Of course, when they went inside the wizard’s sandstone tower. Mickey was trying to use Eli’s magic hat to clean the flying-monkey poop off of the curtains, and was casting the scrubbing spell backwards, thus increasing the foul dirt that wouldn’t even be there if he hadn’t had the flying-monkey party without getting permission from Eli first.
“Mickey! Stop that! You are supposed to say, ‘Removere simia faecibus exturbandis opitulatur’ not ‘Addere simia faecibus exturbandis opitulatur!”
“Oops!” said Mickey.
“Oh, no! Not you!” said the mysteriously grim stranger sitting at the kitchen table.
The stranger didn’t so much stand up with his ax from his chair at the table as UNCOIL with his ax from the chair at the table.
“Mickey, who is this stranger you didn’t have permission to invite into our tower?”
“He says he is the Booger-Man, Master.”
“That’s Boogeyman, rat-boy.”
Mickey shrugged. “I thought Booger-Man sounded more correct.”
“Ah, so you are here to rob a poor old man’s sandstone hovel?”
“No! Not now that I know it’s YOUR tower!” the Boogerman said vehemently. “You don’t recognize me?”
“No. Should I?”
“It’s me, Pollox the Highwayman. Although, you had probably better call me Paw-Lucks now.”

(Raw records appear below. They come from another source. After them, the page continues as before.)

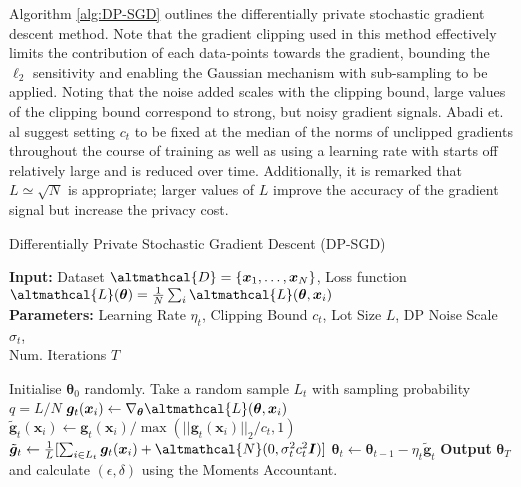 Algorithm \ref{alg:DP-SGD} outlines the differentially private stochastic gradient descent method. Note that the gradient clipping used in this method effectively limits the contribution of each data-points towards the gradient, bounding the $\ell_2$ sensitivity and enabling the Gaussian mechanism with sub-sampling to be applied. Noting that the noise added scales with the clipping bound, large values of the clipping bound correspond to strong, but noisy gradient signals. Abadi et. al suggest setting $c_t$ to be fixed at the median of the norms of unclipped gradients throughout the course of training as well as using a learning rate with starts off relatively large and is reduced over time. Additionally, it is remarked that $L \simeq \sqrt{N}$ is appropriate; larger values of $L$ improve the accuracy of the gradient signal but increase the privacy cost. \cite{moments_account}

\begin{algorithm}
	\caption{Differentially Private Stochastic Gradient Descent (DP-SGD)}
	\label{alg:DP-SGD}
	\hspace*{\algorithmicindent} \textbf{Input:} Dataset $\altmathcal{D} = \lbrace \bm{x}_1, \ldots, \bm{x}_N \rbrace$, Loss function $\altmathcal{L}(\bm{\theta}) = \frac{1}{N} \sum_i \altmathcal{L}(\bm{\theta}, \bm{x}_i)$ \\
	\hspace*{\algorithmicindent} \textbf{Parameters:} Learning Rate $\eta_t$, Clipping Bound $c_t$, Lot Size $L$, DP Noise Scale $\sigma_t$, \\ 	\hspace*{\algorithmicindent} Num. Iterations $T$ 
	\begin{algorithmic}[1] %
		\State Initialise $\bm{\theta}_0$ randomly. 
		\State Take a random sample $L_t$ with sampling probability $q = L / N$
		 
		\State $\bm{g}_t(\bm{x}_i) \leftarrow \nabla_{\bm{\theta}} \altmathcal{L}(\bm{\theta}, \bm{x}_i)$
		\State $\tilde{\bm{g}}_t(\bm{x}_i) \leftarrow \bm{g}_t(\bm{x}_i) / \max(||\bm{g}_t(\bm{x}_i)||_2/c_t, 1)$ 
		\EndFor
				\State $\tilde{\bm{g}}_t \leftarrow \frac{1}{L} [\sum_{i \in L_t} \bm{g}_t(\bm{x}_i) + \altmathcal{N}(0, \sigma_t^2 c_t^2 \bm{I})] $ 
				\State $\bm{\theta}_t \leftarrow \bm{\theta}_{t-1} - \eta_t \tilde{\bm{g}}_t$
		\EndFor
		\State \textbf{Output} $\bm{\theta}_T$ and calculate $(\epsilon, \delta)$ using the Moments Accountant. 
	\end{algorithmic}
\end{algorithm}

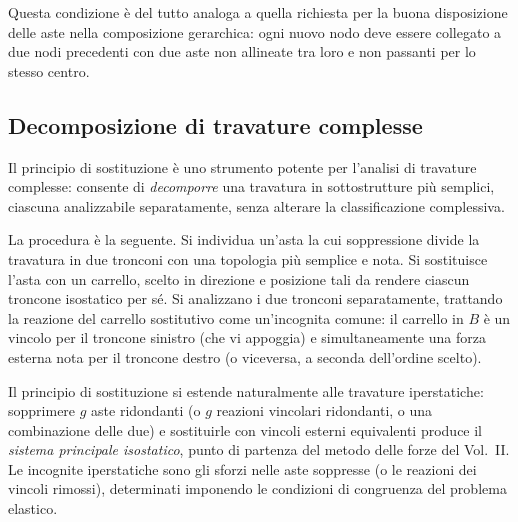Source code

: Questa condizione è del tutto analoga a quella
richiesta per la buona disposizione delle aste
nella composizione gerarchica: ogni nuovo nodo deve
essere collegato a due nodi precedenti con due aste
non allineate tra loro e non passanti per lo stesso
centro.

\subsection{Decomposizione di travature complesse}
\label{subsec:decomposizione}

Il principio di sostituzione è uno strumento potente
per l'analisi di travature complesse: consente di
\emph{decomporre} una travatura in sottostrutture
più semplici, ciascuna analizzabile separatamente,
senza alterare la classificazione complessiva.

La procedura è la seguente. Si individua un'asta
la cui soppressione divide la travatura in due
tronconi con una topologia più semplice e nota.
Si sostituisce l'asta con un carrello, scelto in
direzione e posizione tali da rendere ciascun
troncone isostatico per sé. Si analizzano i due
tronconi separatamente, trattando la reazione del
carrello sostitutivo come un'incognita comune: il
carrello in $B$ è un vincolo per il troncone sinistro
(che vi appoggia) e simultaneamente una forza
esterna nota per il troncone destro (o viceversa,
a seconda dell'ordine scelto).

\begin{oss}
	Il principio di sostituzione si estende
	naturalmente alle travature iperstatiche:
	sopprimere $g$ aste ridondanti (o $g$ reazioni
	vincolari ridondanti, o una combinazione delle
	due) e sostituirle con vincoli esterni equivalenti
	produce il \emph{sistema principale isostatico},
	punto di partenza del metodo delle forze del
	Vol.~II. Le incognite iperstatiche sono gli sforzi
	nelle aste soppresse (o le reazioni dei vincoli
	rimossi), determinati imponendo le condizioni di
	congruenza del problema elastico.
\end{oss}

“Ah, yes! You tried to steal from me on the road to the Cillyburg Cathedral.”
“Yes, and all you had was this magic ax You told me it would make me into an entirely new man.”
“The Wildman’s Ax of Magical Tax Avoidance and Soldier Slaying. I remember it well. It seems to have worked quite like it was supposed to.”
“Every time I fought I soldier, he slew me. And when I returned to life I had a new patch of shaggy white fur, or a new fang, or a bad case of mange.”
“And nobody ever asked you to pay taxes again, did they?”
“I won’t rob you this time, wizard. Just take back the ax and make me human again.”
“Can’t do it. I believe in paying my taxes. But, you can have Mickey. The boy can carry the ax for you.”
The Booger-man took one look at the young were-rat, turned even more pale than the white he already was, and ran out of the tower roaring in fear.
“Stop it, Mickey! That’s the wrong one again!”